Honorific-Prefix: | His Excellency |
Native Name Lang: | ar |
Office1: | President of Lebanon |
Term Start1: | 1 September 1926 |
Term End1: | 2 January 1934 |
Successor1: | Antoine Privat-Aubouard (acting) |
Office: | Speaker of the Parliament of Lebanon |
Term Start: | 30 January 1934 |
Term End: | 31 October 1934 |
Successor: | Petro Trad |
Birth Date: | 16 April 1884 |
Birth Place: | Beirut, Ottoman Empire |
Death Place: | Paris, France |
Resting Place: | Beirut, Lebanon |
Charles Debbas (Arabic: شارل دباس|translit=Shārl Dabbās; 16 April 1884 – 22 August 1935) was a Greek Orthodox Lebanese political figure. He was the first President of Lebanon (before independence) and served from 1 September 1926 to 2 January 1934, under the French Mandate of Lebanon (known as Greater Lebanon). He also served as the Speaker of the Parliament of Lebanon from January to October 1934.
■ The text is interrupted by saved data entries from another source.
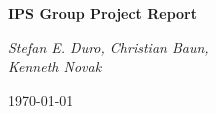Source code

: \begin{titlepage}
	\centering
	{\huge\bfseries IPS Group Project Report\par}
	\vspace{2cm}
	{\Large\itshape Stefan E. Duro, Christian Baun,\\ Kenneth Novak\par}
	\vfill
	{\large \today\par}
\end{titlepage}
Charles Debbas was born in Beirut to a prominent Greek Orthodox Beiruti family of Damascene origin. He was the son of Gerges Khalil Debbas (1845–1912) and Marie Salim Jbeili. His grandfather Khalil Debbas (1823–1885)'s brother was J. Abdo Debbas, who served as American vice-consul in Tarsus.
He was a pupil at the Collège des Jésuites. Having obtained his baccalaureate at fourteen and a half years old, he went to study law in Montpellier then in Paris. While he was a student, he met Marcelle Burgart (1892–1960), a nurse taking lessons at the Comédie française. The couple began to live in Beirut, Debbas working there as an attorney.
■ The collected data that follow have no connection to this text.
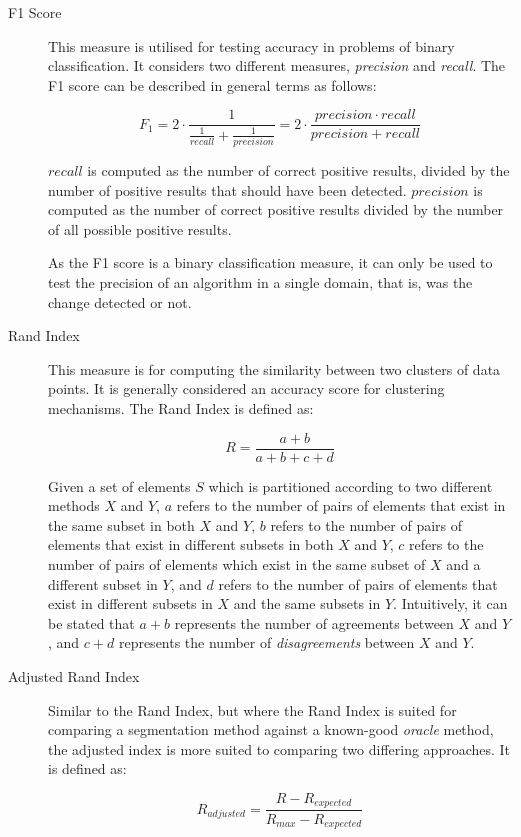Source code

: \documentclass{uvamscse}	%
\begin{document}
\begin{description}
	\item[F1 Score] This measure is utilised for testing accuracy in problems of binary classification. It considers two	different measures, \emph{precision} and \emph{recall}. The F1 score can be described in general terms as follows:

	\begin{equation}
		F_1 = 2 \cdot \frac{1}{\frac{1}{recall} + \frac{1}{precision}} = 2 \cdot \frac{precision \cdot recall}{precision+recall}
		\label{equ:F1}
	\end{equation}

	$recall$ is computed as the number of correct positive results, divided by the number of positive results that should have been detected. $precision$ is computed as the number of correct positive results divided by the number of all possible positive results.

	As the F1 score is a binary classification measure, it can only be used to test the precision of an algorithm in a single domain, that is, was the change detected or not.

	\item[Rand Index] This measure is for computing the similarity between two clusters of data points. It is generally considered an accuracy score for clustering mechanisms. The Rand Index is defined as:

	\begin{equation}
		R = \frac{a+b}{a+b+c+d}
	\end{equation}

	Given a set of elements $S$ which is partitioned according to two different methods $X$ and $Y$, $a$ refers to the number of pairs of elements that exist in the same subset in both $X$ and $Y$, $b$ refers to the number of pairs of elements that exist in different subsets in both $X$ and $Y$, $c$ refers to the number of pairs of elements which exist in the same subset of $X$ and a different subset in $Y$, and $d$ refers to the number of pairs of elements that exist in different subsets in $X$ and the same subsets in $Y$. Intuitively, it can be stated that $a+b$ represents the number of agreements between $X$ and $Y$, and $c+d$ represents the number of \emph{disagreements} between $X$ and $Y$.
	
	\item[Adjusted Rand Index]Similar to the Rand Index, but where the Rand Index is suited for comparing a segmentation method against a known-good \emph{oracle} method, the adjusted index is more suited to comparing two differing approaches. It is defined as:
	
	\begin{equation}
	    R_{adjusted} = \frac{R - R_{expected}}{R_{max} - R_{expected}}
	\end{equation}

\end{description}
\end{document}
While in Beirut, Debbas started to get involved in nationalist circles which had become increasingly active in Ottoman Syria since the Young Turk Revolution. He began to write articles in the Beirut-based French-language newspaper La Liberté ('Freedom') which had been founded in 1908 by Butrus Mansur Tayyan. One of his articles, "Le langage de l'ancien régime reviendrait-il en honneur ?" ('Could the old [i.e. Hamidian] regime's language be returning to honour?'), published 3 June 1909, was deemed subversive by the wali of Beirut, Edhem Bey, who warned him of further consequences should he continue to defend the ideas contained in it.[1] Debbas responded in the press that he stood by what he had written and that the wali should submit the matter to court if he thought his article had infringed the law.[1] Debbas returned to Paris in 1913 as secretary of the Arab Congress. He became a member of the Central Syrian Committee during World War I. Debbas had returned to Paris on 5 October 1919,[2] and got married with Burgart on 24 October in Neuilly-sur-Seine.
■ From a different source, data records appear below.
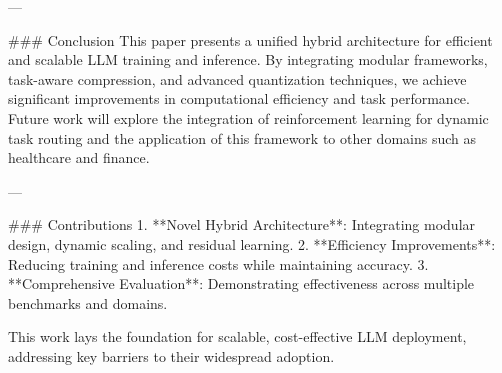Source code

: ---

### Conclusion  
This paper presents a unified hybrid architecture for efficient and scalable LLM training and inference. By integrating modular frameworks, task-aware compression, and advanced quantization techniques, we achieve significant improvements in computational efficiency and task performance. Future work will explore the integration of reinforcement learning for dynamic task routing and the application of this framework to other domains such as healthcare and finance.

---

### Contributions  
1. **Novel Hybrid Architecture**: Integrating modular design, dynamic scaling, and residual learning.  
2. **Efficiency Improvements**: Reducing training and inference costs while maintaining accuracy.  
3. **Comprehensive Evaluation**: Demonstrating effectiveness across multiple benchmarks and domains.  

This work lays the foundation for scalable, cost-effective LLM deployment, addressing key barriers to their widespread adoption.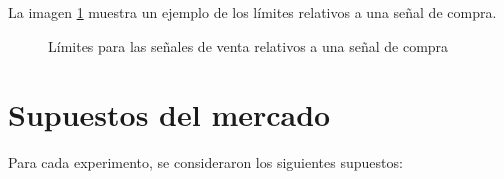 \documentclass[12pt]{scrbook}
\theoremstyle{break}
\theoremstyle{break}
\begin{document}
La imagen \ref{imagen:bandas horizontales} muestra un ejemplo de los límites relativos a una señal de compra.

\begin{figure}[htbp]
\centering
{}
\caption{\label{imagen:bandas horizontales} Límites para las señales de venta relativos a una señal de compra}
\end{figure}

\section{Supuestos del mercado}
\label{sec:supuestos del mercado}
Para cada experimento, se consideraron los siguientes supuestos:
\end{document}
On 20 October 1920, Debbas was appointed Director of Judicial Services of Greater Lebanon by Robert de Caix, the Secretary General of the High Commissioner.
On 26 May 1926, three days after the adoption of the Lebanese constitution, Debbas was elected President of Lebanon by both Chambers of the Parliament reunited in a Congress, for a three-year term. Quoting Dib, "to provide balance with the Maronite leadership, between 1926 and 1930, Debbas allowed Bechara al-Khouri and his nemesis Emile Éddé to take turns to act as prime ministers. Eventually, al-Khouri emerged as the stronger leader as he was backed by the Chihas and their millionaire cousins the Faraoun family."
Debbas was re-elected president on 23 March 1929[3] by the Chamber of Deputies (which had become the sole organ of the legislative power per the constitutional amendment of 17 October 1927), by 42 votes out of 44, for another three years.
On 9 May 1932, High Commissioner Henri Ponsot suspended Lebanon's constitution and extended Debbas' second term by one year in reaction to the budget crisis and the possibility that a Muslim, Muhammad al-Jisr, might win the presidential election. On 2 January 1934, Debbas delivered a letter of resignation from his presidential functions;[4] he was replaced by Habib Pacha Saad. Debbas became President of the Chamber of Deputies (Speaker) a few days later, and remained in that position until October;[5] he was replaced by Petro Trad.
Debbas sailed to France in April 1935 in order to stay there for six months[6] but died on 22 August of that year, in the 16th arrondissement of Paris, 6 rue Piccini. A funeral service was held for him at the Greek Orthodox Church of Saint Stephen[7] [8] in the presence of Henri Gouraud,[8] François Pierre-Alype,[8] Taj al-Din al-Hasani[8] and delegates of the French president and of various French ministers.[8] Debbas' body was then taken aboard the Mariette-Pacha to Beirut, arriving there on 30 September.[9] A funeral wake was held and Patriarch Alexander III of Antioch gave Debbas absolution the following day in the Greek Orthodox Cathedral of Saint George.[9] Three speeches were then given at Mar Mitr (Saint Demetrios) cemetery,[9] where Debbas is buried.